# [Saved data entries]
%%

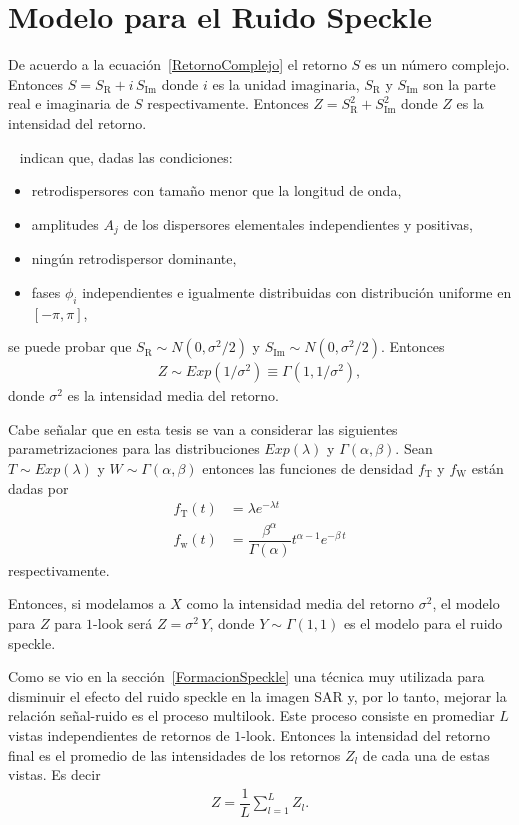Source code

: \section{Modelo para el Ruido Speckle}
\label{ModeloSpeckle}

De acuerdo a la ecuación~\eqref{RetornoComplejo} el retorno $S$ es un número complejo. Entonces $S=S_{\text{R}}+i \, S_{\text{Im}}$ donde $i$ es la unidad imaginaria, $S_{\text{R}}$ y $S_{\text{Im}}$ son la parte real e imaginaria de $S$ respectivamente. Entonces $Z=S_{\text{R}}^2+S_{\text{Im}}^2$ donde $Z$ es la intensidad del retorno. 

~\citet{FreryLibro2019} indican que, dadas las condiciones:
\begin{itemize}
	\item retrodispersores con tamaño menor que la longitud de onda,
	\item amplitudes $A_j$ de los dispersores elementales independientes y positivas,
	\item ningún retrodispersor dominante, 
	\item fases $\phi_i$ independientes e igualmente distribuidas con distribución uniforme en $[-\pi,\pi]$,
\end{itemize}   
se puede probar que $S_{\text{R}} \sim N(0,\sigma^2/2)$ y $S_{\text{Im}} \sim N(0,\sigma^2/2)$. Entonces
\begin{align}
\label{DistRetornoExp}
	Z \sim Exp(1/\sigma^2) \equiv \Gamma(1,1/\sigma^2),
\end{align}
donde $\sigma^2$ es la intensidad media del retorno.

Cabe señalar que en esta tesis se van a considerar las siguientes parametrizaciones para las distribuciones $Exp(\lambda)$ y $\Gamma(\alpha,\beta)$. Sean $T \sim Exp(\lambda)$ y $W \sim \Gamma(\alpha,\beta)$ entonces las funciones de densidad $f_{\text{T}}$ y $f_{\text{W}}$ están dadas por
\begin{align}
f_{\text{T}}(t)&=\lambda e^{-\lambda t}\label{DistExponencial}\\
f_{\text{w}}(t)&=\dfrac{\beta^{\alpha}}{\Gamma(\alpha)} t^{\alpha-1} e^{-\beta \, t}\label{DistGamma}
\end{align}
respectivamente.  

Entonces, si modelamos a $X$ como la intensidad media del retorno $\sigma^2$, el modelo para $Z$ para $1$-look será $Z=\sigma^2 \, Y$, donde $Y \sim \Gamma(1,1)$ es el modelo para el ruido speckle.
 
Como se vio en la sección~\ref{FormacionSpeckle} una técnica muy utilizada para disminuir el efecto del ruido speckle en la imagen SAR y, por lo tanto, mejorar la relación señal-ruido es el proceso multilook. Este proceso consiste en promediar $L$ vistas independientes de retornos de $1$-look. Entonces la intensidad del retorno final es el promedio de las intensidades de los retornos $Z_l$ de cada una de estas vistas. Es decir 
\begin{align}
Z=\dfrac{1}{L}\sum_{l=1}^L Z_l.
\end{align}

%%

# [EXERCISE REQUIREMENTS]
Without the images, write out each line of the data verbatim.

# [RESPONSE FOR THIS EXERCISE]
Source code

: \section{Modelo para el Ruido Speckle}
\label{ModeloSpeckle}

De acuerdo a la ecuación~\eqref{RetornoComplejo} el retorno $S$ es un número complejo. Entonces $S=S_{\text{R}}+i \, S_{\text{Im}}$ donde $i$ es la unidad imaginaria, $S_{\text{R}}$ y $S_{\text{Im}}$ son la parte real e imaginaria de $S$ respectivamente. Entonces $Z=S_{\text{R}}^2+S_{\text{Im}}^2$ donde $Z$ es la intensidad del retorno. 

~\citet{FreryLibro2019} indican que, dadas las condiciones:
\begin{itemize}
	\item retrodispersores con tamaño menor que la longitud de onda,
	\item amplitudes $A_j$ de los dispersores elementales independientes y positivas,
	\item ningún retrodispersor dominante, 
	\item fases $\phi_i$ independientes e igualmente distribuidas con distribución uniforme en $[-\pi,\pi]$,
\end{itemize}   
se puede probar que $S_{\text{R}} \sim N(0,\sigma^2/2)$ y $S_{\text{Im}} \sim N(0,\sigma^2/2)$. Entonces
\begin{align}
\label{DistRetornoExp}
	Z \sim Exp(1/\sigma^2) \equiv \Gamma(1,1/\sigma^2),
\end{align}
donde $\sigma^2$ es la intensidad media del retorno.

Cabe señalar que en esta tesis se van a considerar las siguientes parametrizaciones para las distribuciones $Exp(\lambda)$ y $\Gamma(\alpha,\beta)$. Sean $T \sim Exp(\lambda)$ y $W \sim \Gamma(\alpha,\beta)$ entonces las funciones de densidad $f_{\text{T}}$ y $f_{\text{W}}$ están dadas por
\begin{align}
f_{\text{T}}(t)&=\lambda e^{-\lambda t}\label{DistExponencial}\\
f_{\text{w}}(t)&=\dfrac{\beta^{\alpha}}{\Gamma(\alpha)} t^{\alpha-1} e^{-\beta \, t}\label{DistGamma}
\end{align}
respectivamente.  

Entonces, si modelamos a $X$ como la intensidad media del retorno $\sigma^2$, el modelo para $Z$ para $1$-look será $Z=\sigma^2 \, Y$, donde $Y \sim \Gamma(1,1)$ es el modelo para el ruido speckle.
 
Como se vio en la sección~\ref{FormacionSpeckle} una técnica muy utilizada para disminuir el efecto del ruido speckle en la imagen SAR y, por lo tanto, mejorar la relación señal-ruido es el proceso multilook. Este proceso consiste en promediar $L$ vistas independientes de retornos de $1$-look. Entonces la intensidad del retorno final es el promedio de las intensidades de los retornos $Z_l$ de cada una de estas vistas. Es decir 
\begin{align}
Z=\dfrac{1}{L}\sum_{l=1}^L Z_l.
\end{align}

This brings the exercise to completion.